One of the things I’ve been acutely aware of while working on Slatona, that I never thought about much before, is just how often I(and presumably most people) tend of view language and communication as something easy, or rather, something that we are fully aware of and conscious of, and of all of it’s moving pieces. We speak, think, and communicate using language all day, almost without effort. We have a thought, and words just seem to appear as we open our mouths. But there’s a lot going on under the surface, and remember that it took most of us about 18 years to become proficient is just a small sliver of our native tongue. Though even still “proficient” is a stretch. Even as I write this I’m often thinking “is it “I” before “E” except after “C” or is that adage totally useless? Does a comma go here, or should this be a new sentence? There’s a better word for that, but I can’t think of it right now”. So at least for me, but probably you too, “proficient” is a stretch, even if we’re only being judged on a sliver of the language.
This post is specifically about why translators often get word usage wrong. It’s hard to give clear examples because though I experience it often, it’s typically in situations that are very unique to the conversation I’m having, and who I’m having it with. Or the examples are contrived and jokey like:
Did you see her duck?
Sure, it can obviously mean multiple things, but it’s not likely something anyone would say, at least not in those exact terms. For a more realistic, but still contrived example, if you’re a marine biologist, and you’re talking to someone you know, and you use the word “seal”, the other person will immediately know that you mean the “animal”, so much so that the thought of other meanings of the word likely won’t even cross their mind. Likewise, if you were a mechanic, or a plumber, they would immediately pick up that you were refering to a “gasket”(unless of course you said something recently that override that default fallback. Of course plumbers sometimes talk about “seals” meaning the “animal”, just typically less so than marine biologists).
We might not think about it, or notice it, but our brains are hyper aware of context in every conversation we have. You’ll see it if you watch out for it. If someone joins a conversation while someone was mid-way though telling a story, the speaker will often slow down and fill in contextual details to catch that person up. Or sometimes someone else may interject to say something like “Steve is a teacher as the local school” to the conversation newcomer, if that piece of information helps fill in needed context. In every conversation we have, and with every phrase we say, our brains are calculating if everyone there has the context needed to make sense of what we’re about to say, and if not, adjusting on the fly to reword things.
So why do ML models struggle so much, when we’re able to do it almost effortlessly? Well there’s the obvious reason. Some context, maybe even most, was established often days, weeks, or years before the conversation. Your spouse likely doesn’t have to frequently remind you of their occupation, hometown, relationship with their family, or their personal interests. Your brain can accurately decipher the sounds they make with their mouth based on a long history of context. Obviously ML translation models don’t have that information(it would be worrying if they did), but even when all the context needed is included in a given text, they still struggle.
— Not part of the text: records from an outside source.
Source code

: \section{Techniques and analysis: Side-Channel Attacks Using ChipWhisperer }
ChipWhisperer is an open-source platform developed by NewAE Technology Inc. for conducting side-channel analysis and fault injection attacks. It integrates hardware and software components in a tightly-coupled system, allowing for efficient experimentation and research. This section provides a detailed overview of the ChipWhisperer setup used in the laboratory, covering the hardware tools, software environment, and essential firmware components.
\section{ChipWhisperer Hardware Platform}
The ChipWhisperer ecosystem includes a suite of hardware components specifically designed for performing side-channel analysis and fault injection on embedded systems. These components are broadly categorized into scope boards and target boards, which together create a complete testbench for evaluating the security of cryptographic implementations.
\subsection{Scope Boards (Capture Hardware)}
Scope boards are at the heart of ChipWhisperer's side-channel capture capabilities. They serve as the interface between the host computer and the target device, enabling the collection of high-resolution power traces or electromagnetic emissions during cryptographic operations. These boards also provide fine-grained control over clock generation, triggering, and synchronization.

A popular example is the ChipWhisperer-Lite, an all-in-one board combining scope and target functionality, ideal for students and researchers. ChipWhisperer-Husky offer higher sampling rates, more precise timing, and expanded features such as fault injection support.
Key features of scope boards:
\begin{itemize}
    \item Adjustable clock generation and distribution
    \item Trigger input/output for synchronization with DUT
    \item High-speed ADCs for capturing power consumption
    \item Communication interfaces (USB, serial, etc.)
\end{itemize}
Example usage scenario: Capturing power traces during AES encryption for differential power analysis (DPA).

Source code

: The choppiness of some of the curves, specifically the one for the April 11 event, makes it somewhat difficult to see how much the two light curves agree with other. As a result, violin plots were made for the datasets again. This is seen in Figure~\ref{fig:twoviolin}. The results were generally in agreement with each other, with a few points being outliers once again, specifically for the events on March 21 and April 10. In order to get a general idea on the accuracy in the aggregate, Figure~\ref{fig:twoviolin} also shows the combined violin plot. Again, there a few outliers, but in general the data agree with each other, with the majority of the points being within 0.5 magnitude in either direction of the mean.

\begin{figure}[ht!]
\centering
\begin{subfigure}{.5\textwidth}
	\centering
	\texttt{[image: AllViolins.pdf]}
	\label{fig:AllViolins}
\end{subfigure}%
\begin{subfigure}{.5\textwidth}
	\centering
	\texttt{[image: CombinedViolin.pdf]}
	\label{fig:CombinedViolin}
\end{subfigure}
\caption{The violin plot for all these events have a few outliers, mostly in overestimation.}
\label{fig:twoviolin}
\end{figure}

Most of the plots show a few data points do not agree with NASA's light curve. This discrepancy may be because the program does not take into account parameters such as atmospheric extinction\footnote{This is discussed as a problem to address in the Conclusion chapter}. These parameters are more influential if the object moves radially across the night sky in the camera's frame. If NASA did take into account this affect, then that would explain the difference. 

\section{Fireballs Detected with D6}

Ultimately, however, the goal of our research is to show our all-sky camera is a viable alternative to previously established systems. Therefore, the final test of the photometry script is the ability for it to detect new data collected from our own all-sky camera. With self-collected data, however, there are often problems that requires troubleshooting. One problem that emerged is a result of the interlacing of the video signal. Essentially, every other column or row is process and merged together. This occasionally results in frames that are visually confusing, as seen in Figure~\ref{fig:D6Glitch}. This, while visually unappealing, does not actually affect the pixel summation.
The main reason comes down to how ML models work, and how they’re trained. ML models can’t translate arbitrarily long pieces of text. There’s no model, that I know of, that can translate the first chapter of Harry Potter in one go. But that’s not to say you can’t translate that text, of course you can, but really behind the scenes it’s being broken up into sections and translated separately. ML models are often trained on sentence pairs, one in the source language, and one in the target language, and a typical limit might be 512 token, which equates to roughly 400 words. That’s the limit for what that particular models can translate, so any text longer than that needs to be broken up, often at the sentence level. These sentences, for performance reasons, are often batched together, so a model may process 10 sentences in a batch, which could all be from the same document you’re wanting translated, or they might be 10 different sentences from 10 different people. So the ML model not only doesn’t have the benefit of knowing all the context you have about the text, but it also doesn’t even get the context of the previous sentence, of the following sentence. Each sentence is left to fend for itself, and if it doesn’t contain all the context needed to correctly pick the right words, then the model will use whatever makes the most sense in the given sentence, and it does a pretty good job, but even if it’s getting it right 19 out of 20 words, that’s a high batting average, but it still won’t take very long for you to hit word 20 where it fails.
Sometimes these errors can be small. Sometimes the person on the other end can fill in the gaps if there’s an obvious word that makes more sense, given the context. But again, even if that’s true 90% of the time, it doesn’t take long until a word get translated wrong, but in a way that’s logical given the text, but not at all what you said. A typo like “noe”, when you meant to write “now”, may get corrected and translated as “not”, which completely flips the meaning. Or a word with nuanced, idiomatic meaning in your language, but that mean something completely different based on how the translator decided to translate it.
Slatona aims to solve this problem. Often translating is like playing the game telephone. You pass on a message to the translator, and they pass it on to the person you’re communicating with, but you usually have no chance to double check that your intent is being represented accurately, and just about every conversation worth having, is worth having your meaning conveyed accurately. Slatona gives you the ability to take a peek into the translation, and to get insight into what it’s really saying, as if you yourself spoke that language. It lets you send a message to someone knowing that it says what you want it to say, and not having to hope the other person will fill in the gaps correctly.